* _Task statement_:
Copy each line of the records that holds the string "PublicAsset".
* * *
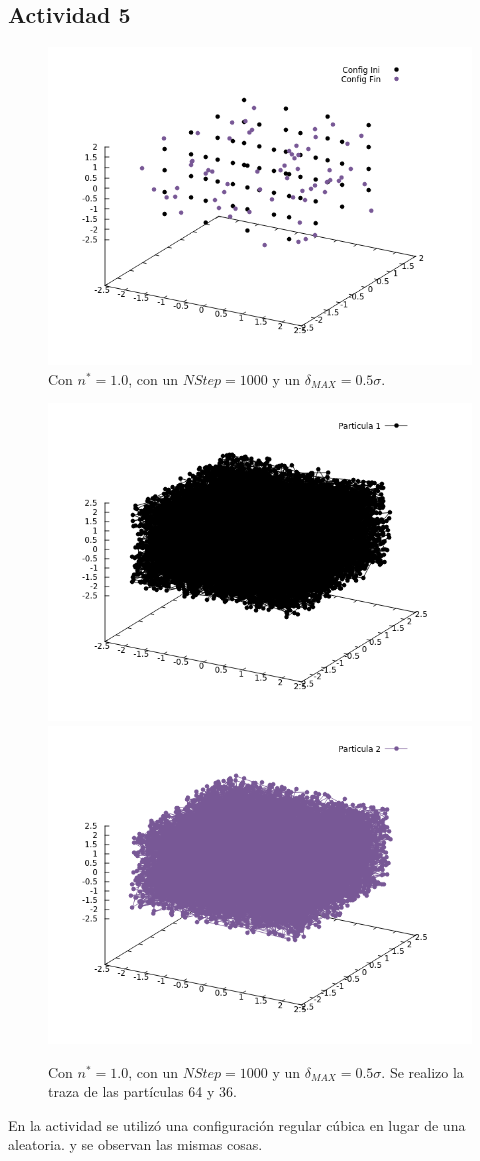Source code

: \documentclass[12pt,letterpaper]{article}
\begin{document}
\subsection*{Actividad 5}
	\begin{figure}[H]
		\centering
		\includegraphics[width=0.5\linewidth]{ConfigS.png}
		\caption{ Con $n^*=1.0$, con un $NStep=1000$ y un $\delta_{MAX}=0.5\sigma$.}
	\end{figure}
	\begin{figure}[H]
		\centering
		\includegraphics[width=0.49\linewidth]{Parti1.png}
		\includegraphics[width=0.49\linewidth]{Parti2.png}
		\caption{Con $n^*=1.0$, con un $NStep=1000$ y un $\delta_{MAX}=0.5\sigma$. Se realizo la traza de las partículas 64 y 36.}
	\end{figure}
	
	En la actividad se utilizó una configuración regular cúbica  en lugar de una aleatoria. y se observan las mismas cosas.
	
\end{document}
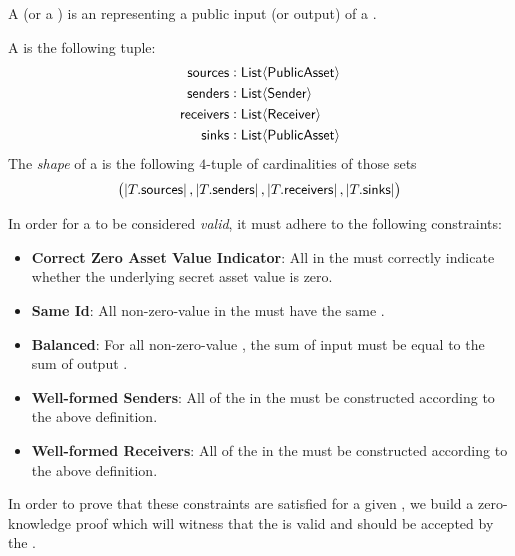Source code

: \begin{definition}
    A \Source{} (or a \Sink{}) is an \PublicAsset{} representing a public input (or output) of a \Transfer{}.
\end{definition}

\begin{definition}
    A \Transfer{} is the following tuple:
    \begin{align*}
        {\textsf{sources}}    &: {\textsf{List}}\langle{{\textsf{PublicAsset}}}\rangle \\
        {\textsf{senders}}    &: {\textsf{List}}\langle{{\textsf{Sender}}}\rangle \\
        {\textsf{receivers}}  &: {\textsf{List}}\langle{{\textsf{Receiver}}}\rangle \\
        {\textsf{sinks}}      &: {\textsf{List}}\langle{{\textsf{PublicAsset}}}\rangle
    \end{align*}
    The \emph{shape} of a \Transfer{} is the following $4$-tuple of cardinalities of those sets
    \[\left(\left|T.{\textsf{sources}}\right|, \left|T.{\textsf{senders}}\right|, \left|T.{\textsf{receivers}}\right|, \left|T.{\textsf{sinks}}\right|\right)\]
\end{definition}

In order for a \Transfer{} to be considered \emph{valid}, it must adhere to the following constraints:

\begin{itemize}
    \item \textbf{Correct Zero Asset Value Indicator}: All  in the \Transfer{} must correctly indicate whether the underlying secret asset value is zero.
    \item \textbf{Same Id}: All non-zero-value  in the \Transfer{} must have the same \AssetId{}.
    \item \textbf{Balanced}: For all non-zero-value , the sum of input  must be equal to the sum of output .
    \item \textbf{Well-formed Senders}: All of the  in the \Transfer{} must be constructed according to the above \Sender{} definition.
    \item \textbf{Well-formed Receivers}: All of the  in the \Transfer{} must be constructed according to the above \Receiver{} definition.
\end{itemize}

In order to prove that these constraints are satisfied for a given \Transfer{}, we build a zero-knowledge proof which will witness that the \Transfer{} is valid and should be accepted by the \Ledger{}.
* * *
* _Solution_:
    A \Source{} (or a \Sink{}) is an \PublicAsset{} representing a public input (or output) of a \Transfer{}.
        {\textsf{sources}}    &: {\textsf{List}}\langle{{\textsf{PublicAsset}}}\rangle \\
        {\textsf{sinks}}      &: {\textsf{List}}\langle{{\textsf{PublicAsset}}}\rangle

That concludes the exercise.